Objectives: The goal of the paper is to evaluate the impact of the EITC on 4 discrete indicators of child health outcomes: poor overall health, mental health problems, activity limitations, and body weight (overweight, obese and underweight). In general, the income effect of the credit should lead to better health along each of these dimensions by enabling families to afford inputs to better health, including medical care and healthier food. We also analyze the effect of the EITC on insurance coverage and regular doctor visits to get a sense of how income is related to health.

Methodology: The primary data come from the Child and Young Adult supplement to the 1979 National Longitudinal Survey of Youth (NLSY79); this supplement contains panel data on all children born to NLSY79 participants.
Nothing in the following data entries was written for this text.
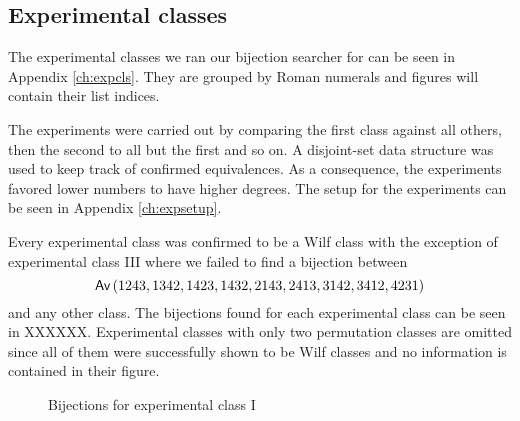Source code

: \subsection{Experimental classes}
The experimental classes we ran our bijection searcher for can be seen in Appendix \ref{ch:expcls}. They are grouped by Roman numerals and figures will contain their list indices.

The experiments were carried out by comparing the first class against all others, then the second to all but the first and so on. A disjoint-set data structure was used to keep track of confirmed equivalences. As a consequence, the experiments favored lower numbers to have higher degrees. The setup for the experiments can be seen in Appendix \ref{ch:expsetup}.

Every experimental class was confirmed to be a Wilf class with the exception of experimental class III where we failed to find a bijection between
\[
    \textsf{Av}\left(1243,1342,1423,1432,2143,2413,3142,3412,4231\right)
\]
and any other class. The bijections found for each experimental class can be seen in XXXXXX. Experimental classes with only two permutation classes are omitted since all of them were successfully shown to be Wilf classes and no information is contained in their figure.


\begin{figure}[ht!]
\centering
{}
\caption{Bijections for experimental class I}
\label{fig:expgrp_I}
\end{figure}


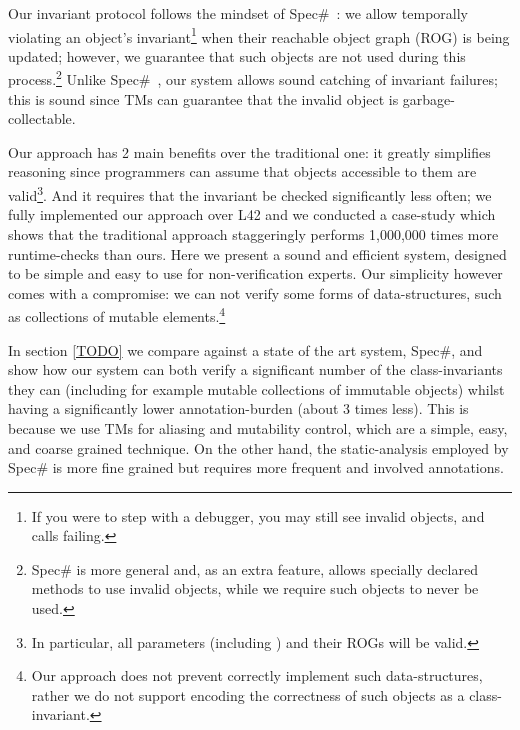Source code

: Our invariant protocol follows the mindset of Spec\#~\cite{?}: we allow temporally violating an object's invariant\footnote{If you were to step with a debugger, you may still see invalid objects, and \Q@invariant@ calls failing.} when their reachable object graph (ROG) is being updated; however, we guarantee that such objects are not used during this process.\footnote{Spec\# is more general and, as an extra feature, allows specially declared methods to use invalid objects, while we require such objects to never be used.}
Unlike Spec\#~\cite{?}, our system allows sound catching of invariant failures; this is sound since TMs can guarantee that the invalid object is garbage-collectable.

Our approach has 2 main benefits over the traditional one: it greatly simplifies reasoning since programmers can assume that objects accessible to them are valid\footnote{In particular, all parameters (including \Q@this@) and their ROGs will be valid.}. And it requires that the invariant be checked significantly less often; we fully implemented our approach over L42 and we conducted a case-study which shows that the traditional approach staggeringly performs 1,000,000 times more runtime-checks than ours.
Here we present a sound and efficient system, designed to be simple and easy to use for non-verification experts. Our simplicity however comes with a compromise: we can not verify some forms of data-structures, such as collections of mutable elements.\footnote{Our approach does not prevent correctly implement such data-structures, rather we do not support encoding the correctness of such objects as a class-invariant.}

In section \ref{TODO} we compare against a state of the art system, Spec\#, and show how our system can both verify a significant number of the class-invariants they can (including for example mutable collections of immutable objects) whilst having a significantly lower annotation-burden (about 3 times less).
This is because we use TMs for aliasing and mutability control, which are a simple, easy, and coarse grained
technique. On the other hand, the static-analysis employed by Spec\# is more fine grained but requires more frequent and involved annotations.


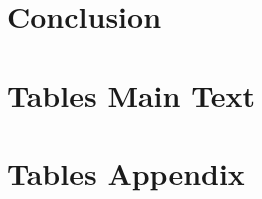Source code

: \section{Conclusion}




\clearpage

\appendix

\section{Tables Main Text}


\clearpage


\clearpage


\clearpage


\section*{Tables Appendix}


\clearpage


\clearpage


\clearpage


\clearpage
Our sample consists of children ages 2 to 14 between 1990 and 2006. The effect of the EITC is identified in a natural experiment framework, where the basic difference-in-difference comes from the fact that the federal EITC provided a higher benefit ($60 more) to families with 2 or more children starting in 1992, and the differential benefit became economically meaningful ($490 more) starting in 1994. We exploit this differential benefit implementation by comparing changes in outcomes between 1990-1993 and 1994-2006 for children in one-child families and children in larger families. To further isolate the causal impact of the EITC, we compare these trends for families above and below 200% of the federal poverty line (FPL); families above 200% FPL are eligible for at most small EITC credits and serve as an additional control group in the analysis.

Results: The preliminary results suggest that the EITC may be responsible for significant reductions in the fraction of children who are overweight (but not obese) and in the fraction of children in poor health. The reduction in overweight is concentrated among older children. The mechanism for these effects, however, is unclear. While the EITC appears to increase health insurance coverage rates, there are no significant effects on annual doctor or dental visits. The next step in our analysis is to test the robustness of these results by using an alternative source of variation in the EITC – state-level EITC supplements.

Bibliography Citation
Duchovny, Noelia. "The Impact of the Earned Income Tax Credit on Childhood Health Outcomes." Presented: Ithaca, NY, 3rd Biennial Conference of the American Society of Health Economists, June 2010.